Comprei recentemente o Alma trocada e Os linhos da avó e é sobre este último que vos quero falar hoje. Os linhos da avó é um livro de contos e até esta capa dá mesmo a sensação de estarmos perante um local onde avó e neta (digo neta e não neto precisamente por causa de um dos contos deste livro que lhe dá nome) podem partilhar experiências e beber chá. São 22 contos, com diferentes níveis de interesse e até mesmo de qualidade, mas que no seu conjunto formam um livro bem agradável de ser lido.

Confesso que alguns contos foram para mim altamente enternecedores e outros nem por isso. Gostei particularmente da ironia dos primeiros, do próprio conto Os linhos da avó e até do Um banco de jardim, uma espécie de reflexão sobre a morte. Em Mulher temos um constatar do poder de atracção que uma mulher pode ter sobre um homem e em O sétimo sentido a autora defende a intuição e as artes como sexto e sétimo sentidos.

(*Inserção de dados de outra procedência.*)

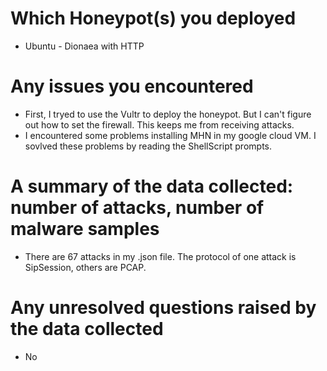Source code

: # Which Honeypot(s) you deployed
- Ubuntu - Dionaea with HTTP
# Any issues you encountered
- First, I tryed to use the Vultr to deploy the honeypot. But I can't figure out how to set the firewall. This keeps me from     receiving attacks.
- I encountered some problems installing MHN in my google cloud VM. I sovlved these problems by reading the ShellScript         prompts.
# A summary of the data collected: number of attacks, number of malware samples
- There are 67 attacks in my .json file. The protocol of one attack is SipSession, others are PCAP. 
# Any unresolved questions raised by the data collected
- No
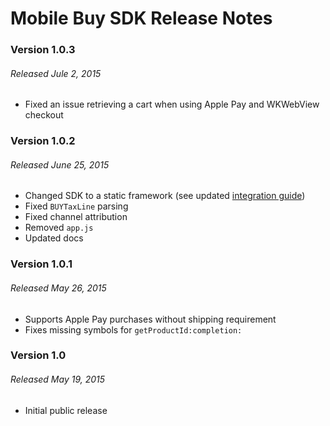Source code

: # Mobile Buy SDK Release Notes

### Version 1.0.3
###### Released Jule 2, 2015

* Fixed an issue retrieving a cart when using Apple Pay and WKWebView checkout

### Version 1.0.2
###### Released June 25, 2015

* Changed SDK to a static framework (see updated [integration guide](https://docs.shopify.com/mobile-buy-sdk/api/docs/Integration/Integration%20Guide))
* Fixed `BUYTaxLine` parsing
* Fixed channel attribution
* Removed `app.js`
* Updated docs

### Version 1.0.1
###### Released May 26, 2015

* Supports Apple Pay purchases without shipping requirement
* Fixes missing symbols for `getProductId:completion:`

### Version 1.0
###### Released May 19, 2015

* Initial public release
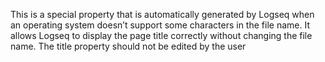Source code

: This is a special property that is automatically generated by Logseq when an operating system doesn’t support some characters in the file name. It allows Logseq to display the page title correctly without changing the file name. The title property should not be edited by the user
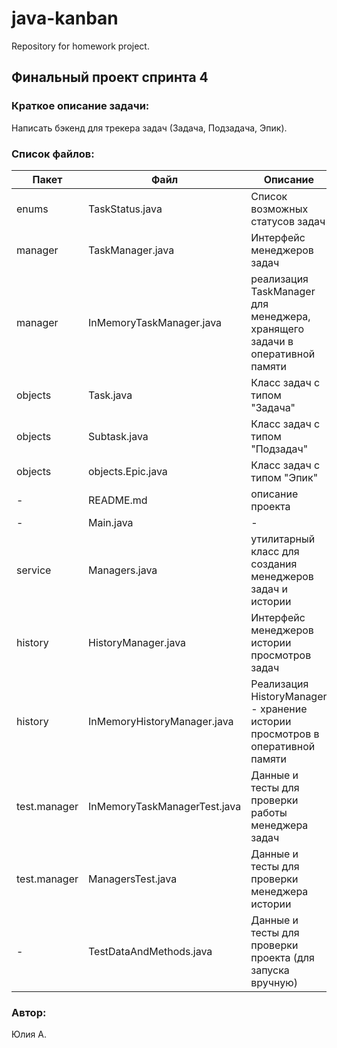 
# java-kanban
Repository for homework project.

## Финальный проект спринта 4

### Краткое описание задачи:
Написать бэкенд для трекера задач (Задача, Подзадача, Эпик).

### Список файлов:

| Пакет        |Файл | Описание                                                                     |
|--------------|--|------------------------------------------------------------------------------|
| enums        |TaskStatus.java | Список возможных статусов задач                                              |
| manager      |TaskManager.java | Интерфейс менеджеров задач                                                   |
| manager      |InMemoryTaskManager.java | реализация TaskManager для менеджера, хранящего задачи в оперативной памяти  |
| objects      | Task.java | Класс задач с типом "Задача"                                                 |
| objects      |Subtask.java  | Класс задач с типом "Подзадач"                                               |
| objects      |objects.Epic.java | Класс задач с типом "Эпик"                                                   |
| -            |README.md  | описание проекта                                                             |
| -            |Main.java | -                                                                            |
| service      |Managers.java  | утилитарный класс для создания менеджеров задач и истории                    |
| history      |HistoryManager.java | Интерфейс менеджеров истории просмотров задач                                |
| history      |InMemoryHistoryManager.java | Реализация HistoryManager - хранение истории просмотров в оперативной памяти |
| test.manager |InMemoryTaskManagerTest.java | Данные и тесты для проверки работы менеджера задач     |
| test.manager           |ManagersTest.java | Данные и тесты для проверки менеджера истории          |
| -            |TestDataAndMethods.java | Данные и тесты для проверки проекта (для запуска вручную)                    |



### Автор:
Юлия А.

Um ou outro contos foram algo maçadores, como Ao sabor do corpo, mas fazendo um balanço trata-se de um livro que merece as 3 estrelas sem grande esforço. Ainda assim, continuo a preferir o A trança de Inês que, além de poético na escrita, é poética quanto à própria história, algo que não aconteceu com todos estes contos. Seguir-se-à Alma trocada, um livro sobre a homossexualidade masculina, e veremos se esta minha paixão pela autora veio para ficar!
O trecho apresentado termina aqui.